[Dataset items]

--- START ---

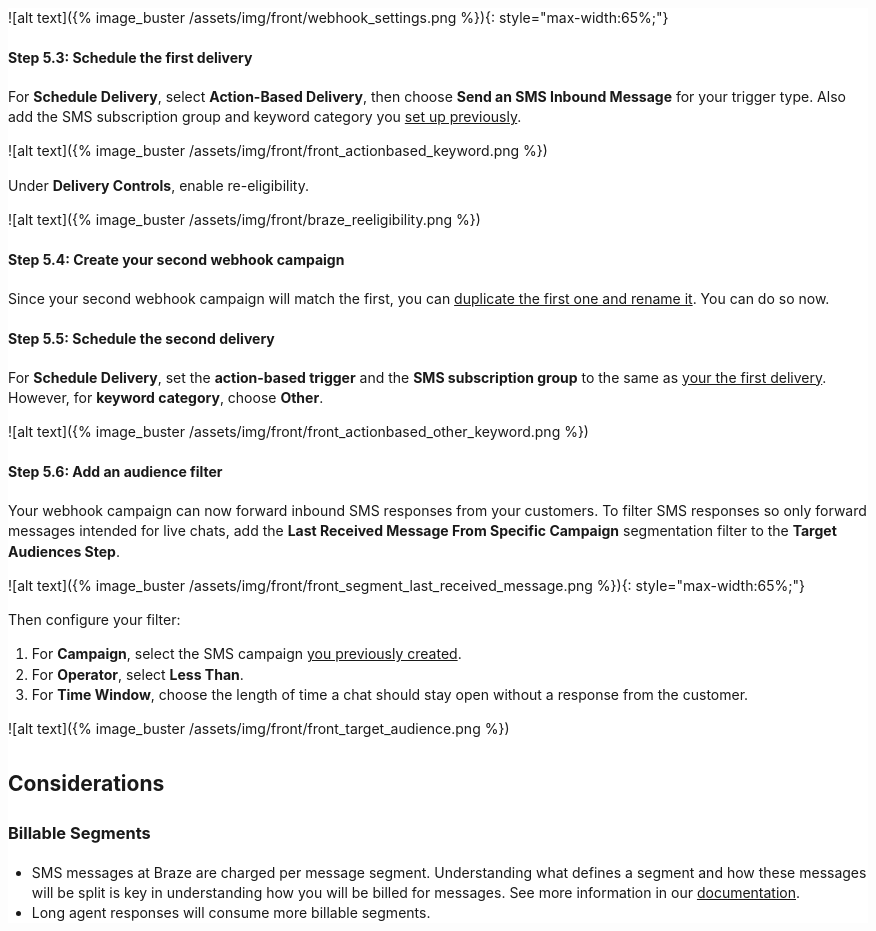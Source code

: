 ![alt text]({% image_buster /assets/img/front/webhook_settings.png %}){: style="max-width:65%;"}

#### Step 5.3: Schedule the first delivery

For **Schedule Delivery**, select **Action-Based Delivery**, then choose **Send an SMS Inbound Message** for your trigger type. Also add the SMS subscription group and keyword category you [set up previously](#step-51-create-an-sms-keyword-category).

![alt text]({% image_buster /assets/img/front/front_actionbased_keyword.png %})

Under **Delivery Controls**, enable re-eligibility.

![alt text]({% image_buster /assets/img/front/braze_reeligibility.png %})

#### Step 5.4: Create your second webhook campaign

Since your second webhook campaign will match the first, you can [duplicate the first one and rename it]({{site.baseurl}}/user_guide/engagement_tools/campaigns/managing_campaigns/duplicating_segments_and_campaigns/#duplicating-segments-or-campaigns). You can do so now.

#### Step 5.5: Schedule the second delivery

For **Schedule Delivery**, set the **action-based trigger** and the **SMS subscription group** to the same as [your the first delivery](#step-53-schedule-the-first-delivery). However, for **keyword category**, choose **Other**.

![alt text]({% image_buster /assets/img/front/front_actionbased_other_keyword.png %})

#### Step 5.6: Add an audience filter

Your webhook campaign can now forward inbound SMS responses from your customers. To filter SMS responses so only forward messages intended for live chats, add the **Last Received Message From Specific Campaign** segmentation filter to the **Target Audiences Step**.

![alt text]({% image_buster /assets/img/front/front_segment_last_received_message.png %}){: style="max-width:65%;"}

Then configure your filter:

1. For **Campaign**, select the SMS campaign [you previously created](#step-2-create-an-outbound-sms-campaign).
2. For **Operator**, select **Less Than**.
3. For **Time Window**, choose the length of time a chat should stay open without a response from the customer.

![alt text]({% image_buster /assets/img/front/front_target_audience.png %})

## Considerations

### Billable Segments

- SMS messages at Braze are charged per message segment. Understanding what defines a segment and how these messages will be split is key in understanding how you will be billed for messages. See more information in our [documentation]({{site.baseurl}}/user_guide/message_building_by_channel/sms/campaign/segments).
- Long agent responses will consume more billable segments.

--- END ---

* _WHAT TO WORK ON_
If a line in the data above holds the string "second", copy it.

* _WRITTEN ANSWER_
#### Step 5.4: Create your second webhook campaign
Since your second webhook campaign will match the first, you can [duplicate the first one and rename it]({{site.baseurl}}/user_guide/engagement_tools/campaigns/managing_campaigns/duplicating_segments_and_campaigns/#duplicating-segments-or-campaigns). You can do so now.
#### Step 5.5: Schedule the second delivery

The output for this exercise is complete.